Color Blindness Cure & Correction

If you came here looking for a color blindness cure, I’m very sorry to say that there is none. Color blindness isn’t curable, since it’s caused by an inherited defect of the light sensitive pigment in special cells – called cone cells in the retina at the back of the eye.  There is no method of eye surgery yet available in medical science that can repair or add fully functional cones to your eyes, but we can all live in hope that one day some form of gene therapy will make a cure possible. For now, fortunately some companies are working hard to optimise tinted lens combinations to aid color blind people to improve their color perception.

Corrective Lenses: A Color Blindness Cure?
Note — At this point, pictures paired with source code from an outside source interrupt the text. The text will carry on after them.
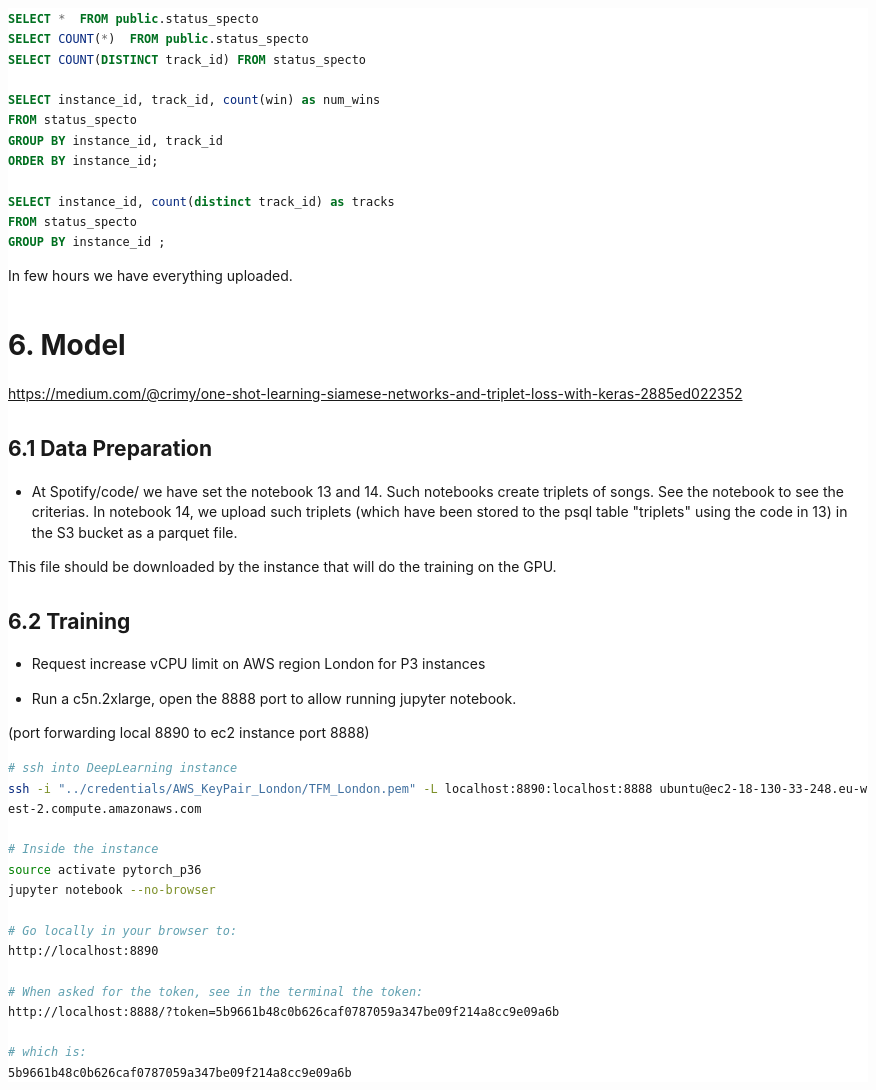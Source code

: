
 ```sql
SELECT *  FROM public.status_specto
SELECT COUNT(*)  FROM public.status_specto
SELECT COUNT(DISTINCT track_id) FROM status_specto

SELECT instance_id, track_id, count(win) as num_wins
FROM status_specto
GROUP BY instance_id, track_id
ORDER BY instance_id;

SELECT instance_id, count(distinct track_id) as tracks
FROM status_specto
GROUP BY instance_id ;
```

In few hours we have everything uploaded.


# 6. Model

https://medium.com/@crimy/one-shot-learning-siamese-networks-and-triplet-loss-with-keras-2885ed022352

## 6.1 Data Preparation

- At Spotify/code/ we have set the notebook 13 and 14. Such notebooks create triplets of songs. See the notebook to see the criterias. In notebook 14, we upload such triplets (which have been stored to the psql table "triplets" using the code in 13) in the S3 bucket as a parquet file. 

This file should be downloaded by the instance that will do the training on the GPU.

## 6.2 Training

- Request increase vCPU limit on AWS region London for P3 instances

- Run a c5n.2xlarge, open the 8888 port to allow running jupyter notebook.

(port forwarding local 8890 to ec2 instance port 8888)
```bash
# ssh into DeepLearning instance
ssh -i "../credentials/AWS_KeyPair_London/TFM_London.pem" -L localhost:8890:localhost:8888 ubuntu@ec2-18-130-33-248.eu-west-2.compute.amazonaws.com

# Inside the instance
source activate pytorch_p36
jupyter notebook --no-browser

# Go locally in your browser to:
http://localhost:8890

# When asked for the token, see in the terminal the token:
http://localhost:8888/?token=5b9661b48c0b626caf0787059a347be09f214a8cc9e09a6b

# which is:
5b9661b48c0b626caf0787059a347be09f214a8cc9e09a6b
```
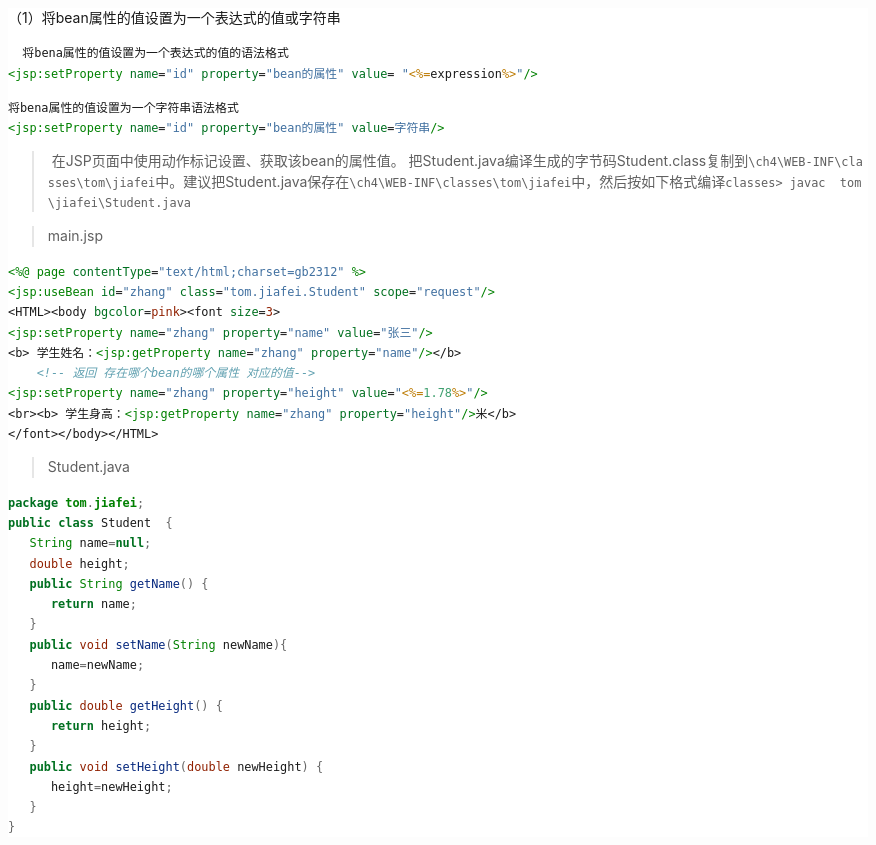 

（1）将bean属性的值设置为一个表达式的值或字符串

```jsp
  将bena属性的值设置为一个表达式的值的语法格式
<jsp:setProperty name="id" property="bean的属性" value= "<%=expression%>"/>
```

```jsp
将bena属性的值设置为一个字符串语法格式
<jsp:setProperty name="id" property="bean的属性" value=字符串/>
```



> ​      在JSP页面中使用动作标记设置、获取该bean的属性值。
> ​     把Student.java编译生成的字节码Student.class复制到`\ch4\WEB-INF\classes\tom\jiafei`中。
> ​      建议把Student.java保存在`\ch4\WEB-INF\classes\tom\jiafei`中，然后按如下格式编译
> ​      `classes> javac  tom\jiafei\Student.java`

> main.jsp

```jsp
<%@ page contentType="text/html;charset=gb2312" %>
<jsp:useBean id="zhang" class="tom.jiafei.Student" scope="request"/>
<HTML><body bgcolor=pink><font size=3>
<jsp:setProperty name="zhang" property="name" value="张三"/>
<b> 学生姓名：<jsp:getProperty name="zhang" property="name"/></b>
    <!-- 返回 存在哪个bean的哪个属性 对应的值-->
<jsp:setProperty name="zhang" property="height" value="<%=1.78%>"/>
<br><b> 学生身高：<jsp:getProperty name="zhang" property="height"/>米</b>
</font></body></HTML>

```

> Student.java

```java
package tom.jiafei;
public class Student  {
   String name=null;
   double height;
   public String getName() {
      return name;
   }
   public void setName(String newName){
      name=newName;
   }
   public double getHeight() {
      return height;
   }
   public void setHeight(double newHeight) {
      height=newHeight;
   }
}
```
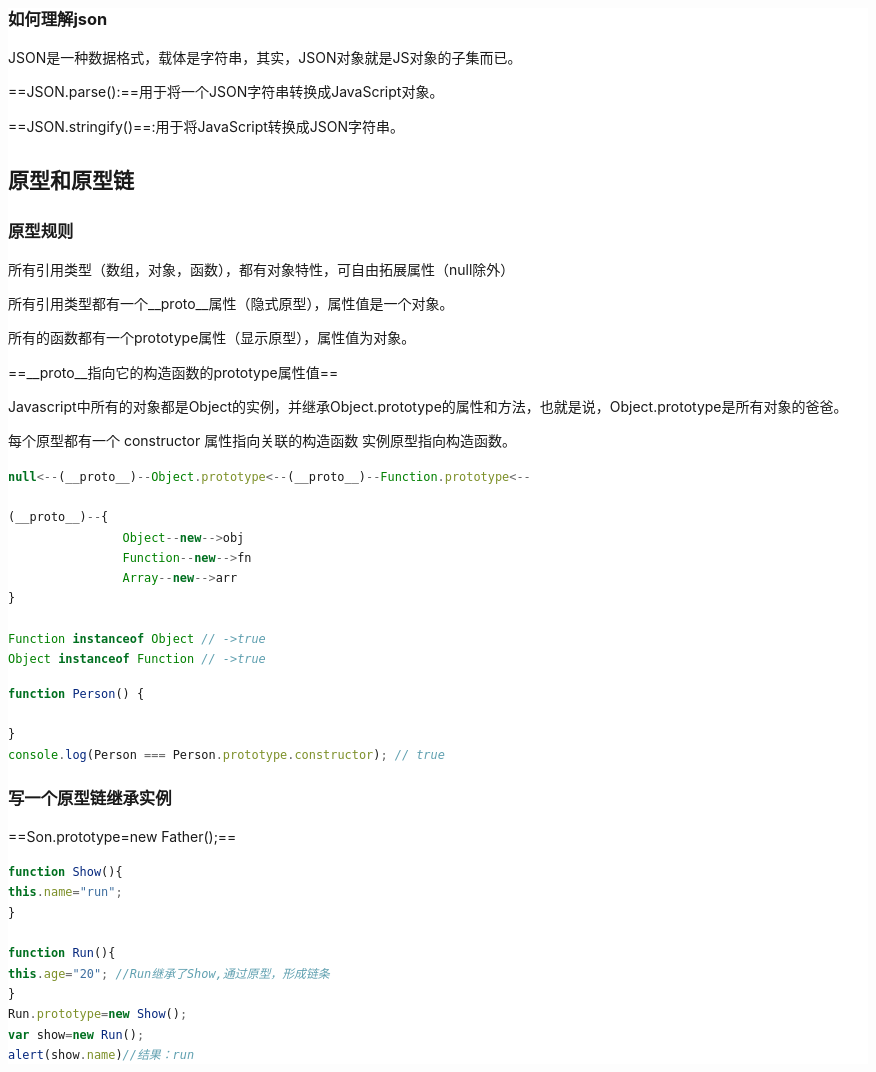 

### 如何理解json

JSON是一种数据格式，载体是字符串，其实，JSON对象就是JS对象的子集而已。

==JSON.parse():==用于将一个JSON字符串转换成JavaScript对象。

==JSON.stringify()==:用于将JavaScript转换成JSON字符串。



## 原型和原型链



### 原型规则

所有引用类型（数组，对象，函数），都有对象特性，可自由拓展属性（null除外）

所有引用类型都有一个__proto__属性（隐式原型），属性值是一个对象。

所有的函数都有一个prototype属性（显示原型），属性值为对象。

==__proto__指向它的构造函数的prototype属性值==

Javascript中所有的对象都是Object的实例，并继承Object.prototype的属性和方法，也就是说，Object.prototype是所有对象的爸爸。

每个原型都有一个 constructor 属性指向关联的构造函数 实例原型指向构造函数。

```js
null<--(__proto__)--Object.prototype<--(__proto__)--Function.prototype<--

(__proto__)--{
    			Object--new-->obj
    			Function--new-->fn
    			Array--new-->arr
}

Function instanceof Object // ->true
Object instanceof Function // ->true
```



```js
function Person() {

}
console.log(Person === Person.prototype.constructor); // true
```

### 写一个原型链继承实例

==Son.prototype=new Father();==

```js
function Show(){
this.name="run";
}

function Run(){
this.age="20"; //Run继承了Show,通过原型，形成链条
}
Run.prototype=new Show();
var show=new Run();
alert(show.name)//结果：run
```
There are currently 4 main companies developing products to aid color blind people in reducing the effects of their condition: ColorMax, ColorView, ChomaGen, and ColorLite. All 4 companies base their efforts around utilising tinted lenses to alter the light entering the eye.

The way this works is actually quite simple. You use a lens in one or both of your eyes, the lens can either be a contact lens or in glasses frames. Because one eye has a modified quality of light, the brain can use the difference in the feedback it receives from each eye to identify more information about the colors present than it would normally. You can also use tinted lenses for both eyes, but the tints must be different colors to maintain difference in what each eye is seeing.

ChromaGen report that over 97% of patients in their study reported significant improvement in their color vision. However it should be noted that initially many patients are unsure whether they are happy with the change as the tinted lenses do change the way a patient is accustomed to seeing the world. The manufacturers of these lenses generally promise the following improvements:

  • Improve general color perception
  • Make colors brighter and clearer
  • Allow shades of color, previously unseen, to be observed
  • Improve the ability to name colors correctly (especially when assistance is provided in this area e.g. by relatives or friends)

Ultimately, all of the companies providing corrective lenses for color blindness are aiming to improve color perception in the real world, however many critics believe the lenses are only providing a dramatic increase in the success rate when taking the Ishihara Test. This critical analysis is somewhat fuelled by the fact that tinted lenses appear not to offer any benefit to patients undertaking a color arrangement test or any other types of test for that matter.